Directions for this task
Word for word, transcribe the listing that follows, minus any pictures.

The data
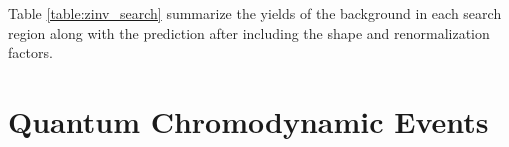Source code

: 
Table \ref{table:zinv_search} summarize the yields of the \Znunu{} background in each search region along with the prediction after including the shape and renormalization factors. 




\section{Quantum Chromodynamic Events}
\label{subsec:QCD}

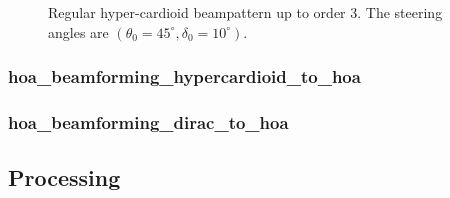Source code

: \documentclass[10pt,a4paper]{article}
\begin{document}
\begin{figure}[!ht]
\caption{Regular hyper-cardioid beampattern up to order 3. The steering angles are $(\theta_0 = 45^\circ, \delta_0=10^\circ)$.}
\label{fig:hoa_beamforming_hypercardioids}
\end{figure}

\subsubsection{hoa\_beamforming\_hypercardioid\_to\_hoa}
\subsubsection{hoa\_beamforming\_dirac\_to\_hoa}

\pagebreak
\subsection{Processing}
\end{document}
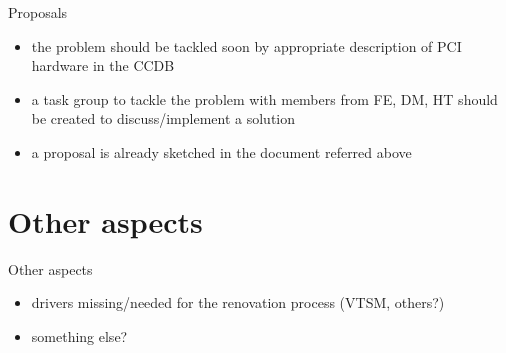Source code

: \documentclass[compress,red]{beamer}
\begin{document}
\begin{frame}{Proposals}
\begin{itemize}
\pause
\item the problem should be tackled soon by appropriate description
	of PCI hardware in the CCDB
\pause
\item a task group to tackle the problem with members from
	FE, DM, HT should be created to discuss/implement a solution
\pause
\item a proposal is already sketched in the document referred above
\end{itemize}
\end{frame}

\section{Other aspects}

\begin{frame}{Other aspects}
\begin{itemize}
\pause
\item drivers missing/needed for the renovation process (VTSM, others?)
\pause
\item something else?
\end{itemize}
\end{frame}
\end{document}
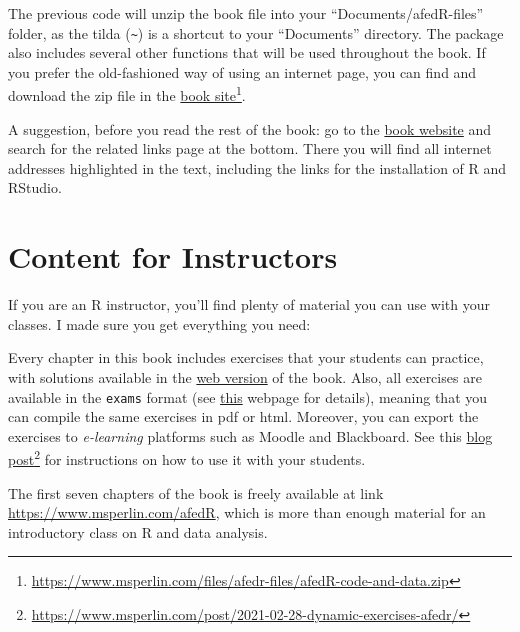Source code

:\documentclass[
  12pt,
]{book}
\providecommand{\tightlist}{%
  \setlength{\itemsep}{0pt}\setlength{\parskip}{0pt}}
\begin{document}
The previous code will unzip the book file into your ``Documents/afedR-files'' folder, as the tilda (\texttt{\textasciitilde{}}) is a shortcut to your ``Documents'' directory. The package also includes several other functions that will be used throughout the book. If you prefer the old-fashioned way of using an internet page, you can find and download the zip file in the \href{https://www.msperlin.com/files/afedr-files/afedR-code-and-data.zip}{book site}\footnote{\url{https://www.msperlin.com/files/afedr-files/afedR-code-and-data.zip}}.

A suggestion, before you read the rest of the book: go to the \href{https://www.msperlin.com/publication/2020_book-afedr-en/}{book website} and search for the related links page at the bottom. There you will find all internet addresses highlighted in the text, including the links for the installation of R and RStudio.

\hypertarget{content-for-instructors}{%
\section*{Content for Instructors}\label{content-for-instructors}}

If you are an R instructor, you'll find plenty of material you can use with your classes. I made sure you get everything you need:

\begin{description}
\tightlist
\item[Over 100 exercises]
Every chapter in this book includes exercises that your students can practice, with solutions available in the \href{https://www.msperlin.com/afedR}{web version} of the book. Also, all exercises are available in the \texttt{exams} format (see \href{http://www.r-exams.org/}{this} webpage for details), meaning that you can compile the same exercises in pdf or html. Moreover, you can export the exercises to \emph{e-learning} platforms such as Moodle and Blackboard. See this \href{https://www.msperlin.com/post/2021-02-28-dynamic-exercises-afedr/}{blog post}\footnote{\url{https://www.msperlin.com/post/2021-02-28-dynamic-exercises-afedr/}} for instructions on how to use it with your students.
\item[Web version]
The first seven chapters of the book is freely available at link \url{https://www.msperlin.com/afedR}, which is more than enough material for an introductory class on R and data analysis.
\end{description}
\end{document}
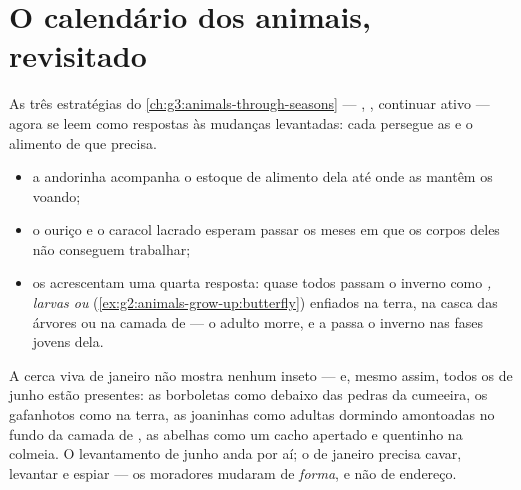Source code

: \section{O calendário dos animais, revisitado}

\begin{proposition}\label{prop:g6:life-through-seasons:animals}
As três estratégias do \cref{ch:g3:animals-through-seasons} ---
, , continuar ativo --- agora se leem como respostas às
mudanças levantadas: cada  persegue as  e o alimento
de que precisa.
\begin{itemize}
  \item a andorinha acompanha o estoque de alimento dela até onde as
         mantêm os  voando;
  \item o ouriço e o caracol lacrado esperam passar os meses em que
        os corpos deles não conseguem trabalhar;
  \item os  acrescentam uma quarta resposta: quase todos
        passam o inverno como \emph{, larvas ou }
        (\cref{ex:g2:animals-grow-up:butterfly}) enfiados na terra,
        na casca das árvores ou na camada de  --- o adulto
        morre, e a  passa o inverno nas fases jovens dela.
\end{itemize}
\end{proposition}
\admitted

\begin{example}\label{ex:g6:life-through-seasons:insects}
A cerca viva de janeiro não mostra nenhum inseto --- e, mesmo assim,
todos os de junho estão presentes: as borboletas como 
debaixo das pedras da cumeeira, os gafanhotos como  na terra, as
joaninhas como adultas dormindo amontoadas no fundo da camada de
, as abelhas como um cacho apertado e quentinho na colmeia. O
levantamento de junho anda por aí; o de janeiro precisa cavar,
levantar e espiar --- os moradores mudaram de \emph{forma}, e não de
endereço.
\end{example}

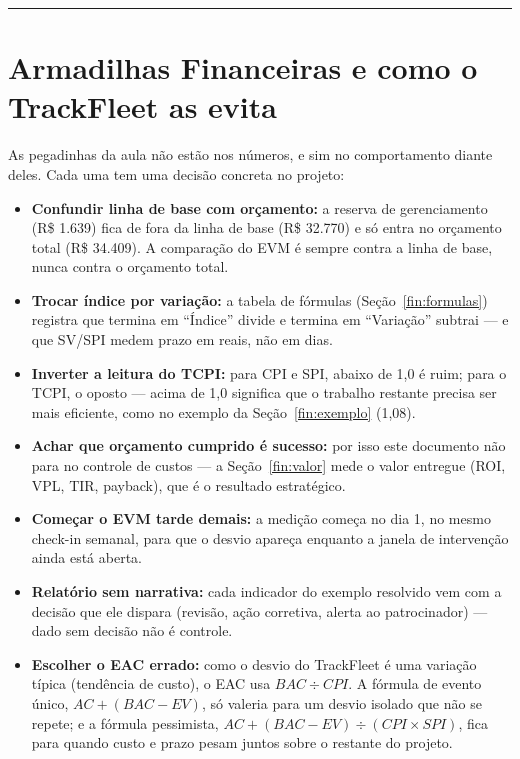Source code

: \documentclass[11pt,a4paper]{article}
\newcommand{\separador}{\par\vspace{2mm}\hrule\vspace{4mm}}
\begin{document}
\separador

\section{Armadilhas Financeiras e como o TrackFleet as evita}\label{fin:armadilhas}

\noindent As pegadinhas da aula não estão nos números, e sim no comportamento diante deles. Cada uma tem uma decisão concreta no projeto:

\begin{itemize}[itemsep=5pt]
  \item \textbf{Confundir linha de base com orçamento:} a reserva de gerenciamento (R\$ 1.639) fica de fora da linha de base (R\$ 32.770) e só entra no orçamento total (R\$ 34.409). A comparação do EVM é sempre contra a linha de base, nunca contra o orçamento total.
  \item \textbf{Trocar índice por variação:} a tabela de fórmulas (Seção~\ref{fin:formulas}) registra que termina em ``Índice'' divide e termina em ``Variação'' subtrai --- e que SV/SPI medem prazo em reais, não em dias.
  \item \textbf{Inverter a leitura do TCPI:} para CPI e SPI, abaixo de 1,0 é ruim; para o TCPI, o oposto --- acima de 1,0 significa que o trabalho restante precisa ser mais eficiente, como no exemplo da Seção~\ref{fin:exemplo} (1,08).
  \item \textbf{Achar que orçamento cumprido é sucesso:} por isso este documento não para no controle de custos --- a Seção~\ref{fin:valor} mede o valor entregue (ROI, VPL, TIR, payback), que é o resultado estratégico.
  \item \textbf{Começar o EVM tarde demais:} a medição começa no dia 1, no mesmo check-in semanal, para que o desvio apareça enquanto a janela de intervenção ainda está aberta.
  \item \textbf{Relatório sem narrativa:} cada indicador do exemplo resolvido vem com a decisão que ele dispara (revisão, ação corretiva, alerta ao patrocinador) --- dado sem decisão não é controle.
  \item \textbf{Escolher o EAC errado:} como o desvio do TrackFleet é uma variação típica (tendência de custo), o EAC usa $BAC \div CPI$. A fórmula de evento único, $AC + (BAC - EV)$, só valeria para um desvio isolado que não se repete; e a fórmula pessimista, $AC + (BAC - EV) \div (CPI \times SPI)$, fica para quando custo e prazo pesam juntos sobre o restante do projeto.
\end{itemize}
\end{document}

Result of the task
Source code

: 
Table \ref{table:zinv_search} summarize the yields of the \Znunu{} background in each search region along with the prediction after including the shape and renormalization factors. 




\section{Quantum Chromodynamic Events}
\label{subsec:QCD}

Source code

: \documentclass[10pt,a4paper]{article}
\begin{document}
\begin{figure}[!ht]
\caption{Regular hyper-cardioid beampattern up to order 3. The steering angles are $(\theta_0 = 45^\circ, \delta_0=10^\circ)$.}
\label{fig:hoa_beamforming_hypercardioids}
\end{figure}

\subsubsection{hoa\_beamforming\_hypercardioid\_to\_hoa}
\subsubsection{hoa\_beamforming\_dirac\_to\_hoa}

\pagebreak
\subsection{Processing}
\end{document}
Source code

: \documentclass[compress,red]{beamer}
\begin{document}
\begin{frame}{Proposals}
\begin{itemize}
\pause
\item the problem should be tackled soon by appropriate description
	of PCI hardware in the CCDB
\pause
\item a task group to tackle the problem with members from
	FE, DM, HT should be created to discuss/implement a solution
\pause
\item a proposal is already sketched in the document referred above
\end{itemize}
\end{frame}

\section{Other aspects}

\begin{frame}{Other aspects}
\begin{itemize}
\pause
\item drivers missing/needed for the renovation process (VTSM, others?)
\pause
\item something else?
\end{itemize}
\end{frame}
\end{document}
Source code

:\documentclass[
  12pt,
]{book}
\providecommand{\tightlist}{%
  \setlength{\itemsep}{0pt}\setlength{\parskip}{0pt}}
\begin{document}
The previous code will unzip the book file into your ``Documents/afedR-files'' folder, as the tilda (\texttt{\textasciitilde{}}) is a shortcut to your ``Documents'' directory. The package also includes several other functions that will be used throughout the book. If you prefer the old-fashioned way of using an internet page, you can find and download the zip file in the \href{https://www.msperlin.com/files/afedr-files/afedR-code-and-data.zip}{book site}\footnote{\url{https://www.msperlin.com/files/afedr-files/afedR-code-and-data.zip}}.

A suggestion, before you read the rest of the book: go to the \href{https://www.msperlin.com/publication/2020_book-afedr-en/}{book website} and search for the related links page at the bottom. There you will find all internet addresses highlighted in the text, including the links for the installation of R and RStudio.

\hypertarget{content-for-instructors}{%
\section*{Content for Instructors}\label{content-for-instructors}}

If you are an R instructor, you'll find plenty of material you can use with your classes. I made sure you get everything you need:

\begin{description}
\tightlist
\item[Over 100 exercises]
Every chapter in this book includes exercises that your students can practice, with solutions available in the \href{https://www.msperlin.com/afedR}{web version} of the book. Also, all exercises are available in the \texttt{exams} format (see \href{http://www.r-exams.org/}{this} webpage for details), meaning that you can compile the same exercises in pdf or html. Moreover, you can export the exercises to \emph{e-learning} platforms such as Moodle and Blackboard. See this \href{https://www.msperlin.com/post/2021-02-28-dynamic-exercises-afedr/}{blog post}\footnote{\url{https://www.msperlin.com/post/2021-02-28-dynamic-exercises-afedr/}} for instructions on how to use it with your students.
\item[Web version]
The first seven chapters of the book is freely available at link \url{https://www.msperlin.com/afedR}, which is more than enough material for an introductory class on R and data analysis.
\end{description}
\end{document}
Source code

: \section{O calendário dos animais, revisitado}

\begin{proposition}\label{prop:g6:life-through-seasons:animals}
As três estratégias do \cref{ch:g3:animals-through-seasons} ---
, , continuar ativo --- agora se leem como respostas às
mudanças levantadas: cada  persegue as  e o alimento
de que precisa.
\begin{itemize}
  \item a andorinha acompanha o estoque de alimento dela até onde as
         mantêm os  voando;
  \item o ouriço e o caracol lacrado esperam passar os meses em que
        os corpos deles não conseguem trabalhar;
  \item os  acrescentam uma quarta resposta: quase todos
        passam o inverno como \emph{, larvas ou }
        (\cref{ex:g2:animals-grow-up:butterfly}) enfiados na terra,
        na casca das árvores ou na camada de  --- o adulto
        morre, e a  passa o inverno nas fases jovens dela.
\end{itemize}
\end{proposition}
\admitted

\begin{example}\label{ex:g6:life-through-seasons:insects}
A cerca viva de janeiro não mostra nenhum inseto --- e, mesmo assim,
todos os de junho estão presentes: as borboletas como 
debaixo das pedras da cumeeira, os gafanhotos como  na terra, as
joaninhas como adultas dormindo amontoadas no fundo da camada de
, as abelhas como um cacho apertado e quentinho na colmeia. O
levantamento de junho anda por aí; o de janeiro precisa cavar,
levantar e espiar --- os moradores mudaram de \emph{forma}, e não de
endereço.
\end{example}

Source code

: \documentclass[11pt,a4paper]{article}
\newcommand{\separador}{\par\vspace{2mm}\hrule\vspace{4mm}}
\begin{document}
\separador

\section{Armadilhas Financeiras e como o TrackFleet as evita}\label{fin:armadilhas}

\noindent As pegadinhas da aula não estão nos números, e sim no comportamento diante deles. Cada uma tem uma decisão concreta no projeto:

\begin{itemize}[itemsep=5pt]
  \item \textbf{Confundir linha de base com orçamento:} a reserva de gerenciamento (R\$ 1.639) fica de fora da linha de base (R\$ 32.770) e só entra no orçamento total (R\$ 34.409). A comparação do EVM é sempre contra a linha de base, nunca contra o orçamento total.
  \item \textbf{Trocar índice por variação:} a tabela de fórmulas (Seção~\ref{fin:formulas}) registra que termina em ``Índice'' divide e termina em ``Variação'' subtrai --- e que SV/SPI medem prazo em reais, não em dias.
  \item \textbf{Inverter a leitura do TCPI:} para CPI e SPI, abaixo de 1,0 é ruim; para o TCPI, o oposto --- acima de 1,0 significa que o trabalho restante precisa ser mais eficiente, como no exemplo da Seção~\ref{fin:exemplo} (1,08).
  \item \textbf{Achar que orçamento cumprido é sucesso:} por isso este documento não para no controle de custos --- a Seção~\ref{fin:valor} mede o valor entregue (ROI, VPL, TIR, payback), que é o resultado estratégico.
  \item \textbf{Começar o EVM tarde demais:} a medição começa no dia 1, no mesmo check-in semanal, para que o desvio apareça enquanto a janela de intervenção ainda está aberta.
  \item \textbf{Relatório sem narrativa:} cada indicador do exemplo resolvido vem com a decisão que ele dispara (revisão, ação corretiva, alerta ao patrocinador) --- dado sem decisão não é controle.
  \item \textbf{Escolher o EAC errado:} como o desvio do TrackFleet é uma variação típica (tendência de custo), o EAC usa $BAC \div CPI$. A fórmula de evento único, $AC + (BAC - EV)$, só valeria para um desvio isolado que não se repete; e a fórmula pessimista, $AC + (BAC - EV) \div (CPI \times SPI)$, fica para quando custo e prazo pesam juntos sobre o restante do projeto.
\end{itemize}
\end{document}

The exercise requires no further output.